In undertaking the best interests evaluation, I have placed considerable weight on the fact that there is a strong presumption in favour of taking all steps to preserve life because the individual human instinct to survive is strong and must be presumed to be strong in Alta, giving the fullest possible weight to humankind’s collective desire to survive. The sanctity of life is a fundamental, indeed sacred, principle from which there flows a strong presumption in favour of a course of action that will prolong life. Whilst, understandably, the parents seek to locate the principle of the sanctity of life within the strict religious paradigm to which they each hold, the sanctity of life is recognised in both the religious and the secular spheres. Further, the sanctity of life is of equal application to everyone. Alta is profoundly disabled but a life of disability is of equal value to all other lives. Notwithstanding Alta’s parlous position, her life is valuable in itself and for the manner in which it adds, during her brief time in the world, to the collective human experience from which we can all learn. Alta’s life has value for her, to her sibling and, without question, has value to her parents. Alta’s life also has inherent value. Within this context, in reaching a decision as to Alta’s best interests I acknowledge the strong presumption in favour of continuing the treatment that will prolong Alta’s life.
However, the sanctity of Alta’s life is not, within the context of the secular laws that this court must apply, absolute. It may, on the facts of an individual case, give way to countervailing factors. In short, the presumption in favour of taking all steps to preserve life, whilst strong, is also rebuttable. That this is so recognises that life cannot be, and indeed should not be preserved at all costs.

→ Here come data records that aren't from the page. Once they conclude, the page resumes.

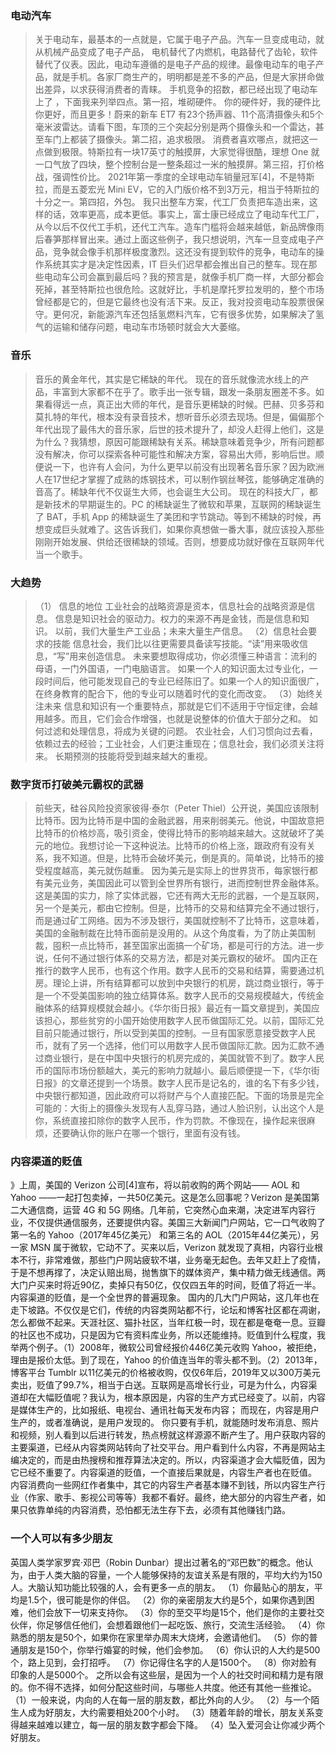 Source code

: ### 电动汽车

> 关于电动车，最基本的一点就是，它属于电子产品。汽车一旦变成电动，就从机械产品变成了电子产品， 电机替代了内燃机，电路替代了齿轮，软件替代了仪表。因此，电动车遵循的是电子产品的规律。最像电动车的电子产品，就是手机。各家厂商生产的，明明都是差不多的产品，但是大家拼命做出差异，以求获得消费者的青睐。 手机竞争的招数，都已经出现了电动车上了 ，下面我来列举四点。第一招，堆砌硬件。 你的硬件好，我的硬件比你更好，而且更多！蔚来的新车 ET7 有23个扬声器、11个高清摄像头和5个毫米波雷达。请看下图，车顶的三个突起分别是两个摄像头和一个雷达，甚至车门上都装了摄像头。第二招，追求极限。 消费者喜欢哪点，就把这一点做到极限。特斯拉有一块17英寸的触摸屏，大家觉得很酷，理想 One 就一口气放了四块，整个控制台是一整条超过一米的触摸屏。第三招，打价格战，强调性价比。 2021年第一季度的全球电动车销量冠军[4]，不是特斯拉，而是五菱宏光 Mini EV，它的入门版价格不到3万元，相当于特斯拉的十分之一。第四招，外包。 我只出整车方案，代工厂负责把车造出来，这样的话，效率更高，成本更低。事实上，富士康已经成立了电动车代工厂，从今以后不仅代工手机，还代工汽车。造车门槛将会越来越低，新品牌像雨后春笋那样冒出来。通过上面这些例子，我只想说明，汽车一旦变成电子产品，竞争就会像手机那样极度激烈。这还没有提到软件的竞争，电动车的操作系统其实才是决定性因素，IT 巨头们迟早都会推出自己的整车。现在那些电动车公司会赢到最后吗？我的预言是，就像手机厂商一样，大部分都会死掉，甚至特斯拉也很危险。这就好比，手机是摩托罗拉发明的，整个市场曾经都是它的，但是它最终也没有活下来。反正，我对投资电动车股票很保守。更何况，新能源汽车还包括氢燃料汽车，它有很多优势，如果解决了氢气的运输和储存问题，电动车市场顿时就会大大萎缩。

### 音乐
>音乐的黄金年代，其实是它稀缺的年代。 现在的音乐就像流水线上的产品，丰富到大家都不在乎了。歌手出一张专辑，跟发一条朋友圈差不多。如果看得远一点，真正出大师的年代，是音乐更稀缺的时候。巴赫、贝多芬和莫扎特的年代，根本没有录音技术，想听音乐必须去现场。但是，偏偏那个年代出现了最伟大的音乐家，后世的技术提升了，却没人赶得上他们，这是为什么？我猜想，原因可能跟稀缺有关系。稀缺意味着竞争少，所有问题都没有解决，你可以探索各种可能性和解决方案，容易出大师，影响后世。顺便说一下，也许有人会问，为什么更早以前没有出现著名音乐家？因为欧洲人在17世纪才掌握了成熟的炼钢技术，可以制作钢丝琴弦，能够确定准确的音高了。稀缺年代不仅诞生大师，也会诞生大公司。 现在的科技大厂，都是新技术的早期诞生的。PC 的稀缺诞生了微软和苹果，互联网的稀缺诞生了 BAT，手机 App 的稀缺诞生了美团和字节跳动。等到不稀缺的时候，再想变成巨头就难了。这告诉我们，如果你真想做一番大事，就应该投入那些刚刚开始发展、供给还很稀缺的领域。否则，想要成功就好像在互联网年代当一个歌手。

### 大趋势
>（1） 信息的地位
>工业社会的战略资源是资本，信息社会的战略资源是信息。
>信息是知识社会的驱动力。权力的来源不再是金钱，而是信息和知识。
>以前，我们大量生产工业品；未来大量生产信息。
>（2）信息社会要求的技能
>信息社会，我们比以往更需要具备读写技能。“读”用来吸收信息，“写”用来创造信息。
>未来要想取得成功，你必须懂三种语言：流利的母语，一门外国语，一门电脑语言。
>如果一个人的知识面太过专业化，一段时间后，他可能发现自己的专业已经陈旧了。如果一个人的知识面很广，在终身教育的配合下，他的专业可以随着时代的变化而改变。
>（3）始终关注未来
>信息和知识有一个重要特点，那就是它们不适用于守恒定律，会越用越多。而且，它们会合作增强，也就是说整体的价值大于部分之和。
>如何过滤和处理信息，将成为关键的问题。
>农业社会，人们习惯向过去看，依赖过去的经验；工业社会，人们更注重现在；信息社会，我们必须关注将来。
>长期预测的技能将受到越来越大的重视。


### 数字货币打破美元霸权的武器
>前些天，硅谷风险投资家彼得·泰尔（Peter Thiel）公开说，美国应该限制比特币。因为比特币是中国的金融武器，用来削弱美元。他说，中国故意把比特币的价格炒高，吸引资金，使得比特币的影响越来越大。这就破坏了美元的地位。我想讨论一下这种说法。比特币的价格上涨，跟政府有没有关系，我不知道。但是，比特币会破坏美元，倒是真的。简单说，比特币的接受程度越高，美元就伤越重。 因为美元是实际上的世界货币，每家银行都有美元业务，美国因此可以管到全世界所有银行，进而控制世界金融体系。这是美国的实力，除了实体武器，它还有两大无形的武器，一个是互联网，另一个是美元，都由它控制。但是，比特币的交易和结算完全不通过银行，而是通过矿工网络。因为不涉及银行，美国就控制不了比特币，这意味着，美国的金融制裁在比特币面前是没用的。从这个角度看，为了防止美国制裁，囤积一点比特币，甚至国家出面搞一个矿场，都是可行的方法。进一步说，任何不通过银行体系的交易方法，都是对美元霸权的破坏。 国内正在推行的数字人民币，也有这个作用。数字人民币的交易和结算，需要通过机房。理论上讲，所有结算都可以放到中央银行的机房，跳过商业银行，等于是一个不受美国影响的独立结算体系。数字人民币的交易规模越大，传统金融体系的结算规模就会越小。《华尔街日报》最近有一篇文章提到，美国应该担心，那些贫穷的小国开始使用数字人民币做国际汇兑。以前，国际汇兑目前只能通过银行，所以受到美国的控制。一旦有国家愿意接受数字人民币，就有了另一个选择，他们可以用数字人民币做国际汇款。因为汇款不通过商业银行，是在中国中央银行的机房完成的，美国就管不到了。数字人民币的国际市场份额越大，美元的影响力就越小。最后顺便提一下，《华尔街日报》的文章还提到一个场景。数字人民币是记名的，谁的名下有多少钱，中央银行都知道，因此政府可以将财产与个人直接匹配。下面的场景是完全可能的：大街上的摄像头发现有人乱穿马路，通过人脸识别，认出这个人是你，系统直接扣除你的数字人民币，作为罚款。不像现在，操作起来很麻烦，还要确认你的账户在哪一个银行，里面有没有钱。


### 内容渠道的贬值
》上周，美国的 Verizon 公司[4]宣布，将以前收购的两个网站—— AOL 和 Yahoo ——一起打包卖掉，一共50亿美元。这是怎么回事呢？Verizon 是美国第二大通信商，运营 4G 和 5G 网络。几年前，它突然心血来潮，决定进军内容行业，不仅提供通信服务，还要提供内容。美国三大新闻门户网站，它一口气收购了第一名的 Yahoo（2017年45亿美元） 和第三名的 AOL（2015年44亿美元），另一家 MSN 属于微软，它动不了。买来以后，Verizon 就发现了真相，内容行业根本不行，非常难做，那些门户网站疲软不堪，业务毫无起色。去年又赶上了疫情，于是不想再撑了，决定认赔出局，抛售旗下的媒体资产，集中精力做无线通信。两大门户买来时将近90亿，卖掉只有50亿，仅仅四五年的时间，贬值了将近一半。内容渠道的贬值，是一个全世界的普遍现象。 国内的几大门户网站，这几年也在走下坡路。不仅仅是它们，传统的内容类网站都不行，论坛和博客社区都在凋谢，怎么都做不起来。天涯社区、猫扑社区，当年红极一时，现在都是奄奄一息。豆瓣的社区也不成功，只是因为它有资料库业务，所以还能维持。贬值到什么程度，我举两个例子。（1）2008年，微软公司曾经报价446亿美元收购 Yahoo，被拒绝，理由是报价太低。到了现在，Yahoo 的价值连当年的零头都不到。（2）2013年，博客平台 Tumblr 以11亿美元的价格被收购，仅仅6年后，2019年又以300万美元卖出，贬值了99.7%，相当于白送。互联网是高增长行业，可是为什么，内容渠道却在大幅贬值呢？我认为，根本原因是，内容的生产方式已经变了。以前，内容是媒体生产的，比如报纸、电视台、通讯社每天发布内容； 而现在，内容是用户生产的，或者准确说，是用户发现的。 你只要有手机，就能随时发布消息、照片和视频，别人看到以后进行转发，热点榜就这样源源不断产生了。用户获取内容的主要渠道，已经从内容类网站转向了社交平台。用户看到什么内容，不再是网站主编决定的，而是由热搜榜和推荐算法决定的。所以，内容渠道才会大幅贬值，因为它已经不重要了。内容渠道的贬值，一个直接后果就是，内容生产者也在贬值。 内容消费向一些网红作者集中，其它的内容生产者基本赚不到钱，所以内容生产行业（作家、歌手、影视公司等等）我都不看好。最终，绝大部分的内容生产者，如果只依靠单纯的内容消费，恐怕都无法生存下去，必须有其他赚钱门路。


### 一个人可以有多少朋友
英国人类学家罗宾·邓巴（Robin Dunbar）提出过著名的“邓巴数”的概念。他认为，由于人类大脑的容量，一个人能够保持的友谊关系是有限的，平均大约为150人。大脑认知功能比较强的人，会有更多一点的朋友。
（1）你最贴心的朋友，平均是1.5个，很可能是你的伴侣。
（2）你的亲密朋友大约是5个，如果你遇到困难，他们会放下一切来支持你。
（3）你的至交平均是15个，他们是你的主要社交伙伴，你足够信任他们，会想着跟他们一起吃饭、旅行，交流生活经验。
（4）你熟悉的朋友是50个，如果你在家里举办周末大烧烤，会邀请他们。
（5）你的普通朋友是150个，你举行婚宴的时候，他们会参加。
（6）你认识的人大约是500个，路上见到，会打招呼。
（7）你记得住名字的人是1500个。
（8）你对脸有印象的人是5000个。
之所以会有这些层，是因为一个人的社交时间和精力是有限的。你不得不选择，如何分配这些时间，与哪些人共度。他还有其他一些推论。
（1）一般来说，内向的人在每一层的朋友数，都比外向的人少。
（2）与一个陌生人成为好朋友，大约需要相处200个小时。
（3）随着年龄的增长，朋友关系变得越来越难以建立，每一层的朋友数字都会下降。
（4）坠入爱河会让你减少两个好朋友。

In Alta’s case I am satisfied that the fact that Alta is in consistent pain acts as very heavy counter-weight to the presumption. I have of course cautioned myself that, as was made clear in Re J (A Minor)(Wardship: Medical Treatment) [1991] Fam 33, pain is but one factor to be placed in the best interests balance and, in particular, that intolerability is not a quasi-statutory yardstick when determining best interests. However, having regard to the findings I have made in this case with respect to Alta’s experience of pain, associated with any of the handling, care giving and treatment and with physical conditions from which she suffers, I am satisfied that that experience is a very weighty factor in the best interests analysis of the court. The weight to be attached to this factor is further enhanced in circumstances where it is possible that with intensive care Alta will survive for a number of years but will, as I have found, accumulate in that time further comorbidities that will increase the burden of pain that I am satisfied that she is bearing, including worsening dystonia and spasticity with associated pain, hip dislocation and pain, scoliosis, which may be painful, pressure sores, corneal abrasions and ulcers, and urinary tract infections.
In addition, and turning to consideration of the nature of the medical treatment in question for Alta, I have attached significant weight in the best interests analysis to the fact that the treatment that the parents contend should continue, namely mechanical ventilation, tube feeding and the all of the associated ancillary treatments will itself, within the context of the findings I have made regarding Alta’s experience of pain, continue to place a significant burden on her without any prospect of improving her medical condition. Within this context, in evaluating Alta’s best interests the court must factor into that analysis the fact that the burdens of life sustaining treatment for Alta, as particularised in the statements of Dr B, outweigh by a significant margin any benefits beyond that of maintaining fidelity to the principle of the sanctity of life. Alta
will derive no benefit from the medical treatment being administered such that she will continue to suffer from profound cognitive impairment that will not change.
With regret, I am satisfied that I must reach the same conclusion with respect to the nature of the treatment regime that comprises the parents’ primary case. Namely, the transfer of Alta to Israel for continued life sustaining treatment at an Israeli medical institution. The evaluation of this option has been significantly hampered by a paucity of detailed information regarding the option that is advanced by the parents as their primary case. Whilst the court has email confirmation that two institutions in Israel would be prepared to accept Alta as a patient, there are no details of the treatment regime that would be adopted, no explanation of why Alta would be required to be admitted first to one hospital and then moved again to a second hospital. The Israeli clinicians have not been available for discussions with Alta’s treating team in this jurisdiction and, accordingly, there has been no liaison with the clinicians who have a detailed knowledge of Alta’s current medical needs. In this context, the court has no information regarding the basis on which the Israeli doctors who indicate they will accept Alta for treatment say that that course is in Alta’s best interests. This is, I am satisfied, a wholly insufficient basis on which to conclude that transfer to Israel for continued life sustaining treatment would be in Alta’s best interests.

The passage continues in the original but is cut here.